**INPUT MATERIAL**
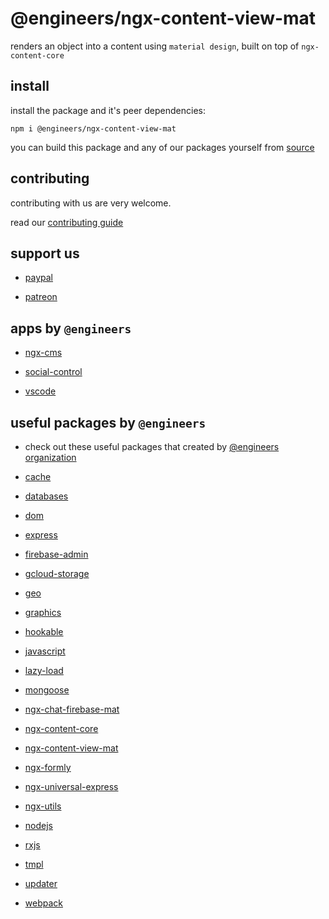 # @engineers/ngx-content-view-mat

renders an object into a content using `material design`, built on top of `ngx-content-core`

## install

install the package and it's peer dependencies:

<!-- todo: peerDependencies.toString() -->

```
npm i @engineers/ngx-content-view-mat
```

you can build this package and any of our packages yourself from [source](https://github.com/its-dibo/dibo/tree/main/packages)

## contributing

contributing with us are very welcome.

read our [contributing guide](https://github.com/its-dibo/dibo/blob/main/CONTRIBUTING.md)

## support us

- [paypal](https://paypal.me/group99001)

- [patreon](https://www.patreon.com/GoogleDev)

## apps by `@engineers`

- [ngx-cms](https://github.com/its-dibo/dibo/tree/main/projects/ngx-cms)

- [social-control](https://github.com/its-dibo/dibo/tree/main/projects/social-control)

- [vscode](https://github.com/its-dibo/dibo/tree/main/projects/vscode)

## useful packages by `@engineers`

- check out these useful packages that created by [@engineers organization](https://www.npmjs.com/org/engineers)

- [cache](https://www.npmjs.com/package/@engineers/cache)

- [databases](https://www.npmjs.com/package/@engineers/databases)

- [dom](https://www.npmjs.com/package/@engineers/dom)

- [express](https://www.npmjs.com/package/@engineers/express)

- [firebase-admin](https://www.npmjs.com/package/@engineers/firebase-admin)

- [gcloud-storage](https://www.npmjs.com/package/@engineers/gcloud-storage)

- [geo](https://www.npmjs.com/package/@engineers/geo)

- [graphics](https://www.npmjs.com/package/@engineers/graphics)

- [hookable](https://www.npmjs.com/package/@engineers/hookable)

- [javascript](https://www.npmjs.com/package/@engineers/javascript)

- [lazy-load](https://www.npmjs.com/package/@engineers/lazy-load)

- [mongoose](https://www.npmjs.com/package/@engineers/mongoose)

- [ngx-chat-firebase-mat](https://www.npmjs.com/package/@engineers/ngx-chat-firebase-mat)

- [ngx-content-core](https://www.npmjs.com/package/@engineers/ngx-content-core)

- [ngx-content-view-mat](https://www.npmjs.com/package/@engineers/ngx-content-view-mat)

- [ngx-formly](https://www.npmjs.com/package/@engineers/ngx-formly)

- [ngx-universal-express](https://www.npmjs.com/package/@engineers/ngx-universal-express)

- [ngx-utils](https://www.npmjs.com/package/@engineers/ngx-utils)

- [nodejs](https://www.npmjs.com/package/@engineers/nodejs)

- [rxjs](https://www.npmjs.com/package/@engineers/rxjs)

- [tmpl](https://www.npmjs.com/package/@engineers/tmpl)

- [updater](https://www.npmjs.com/package/@engineers/updater)

- [webpack](https://www.npmjs.com/package/@engineers/webpack)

**EXERCISE GOAL**
Copy each line of the listing that contains the string "express".

**COMPLETED EXERCISE**
- [express](https://www.npmjs.com/package/@engineers/express)
- [ngx-universal-express](https://www.npmjs.com/package/@engineers/ngx-universal-express)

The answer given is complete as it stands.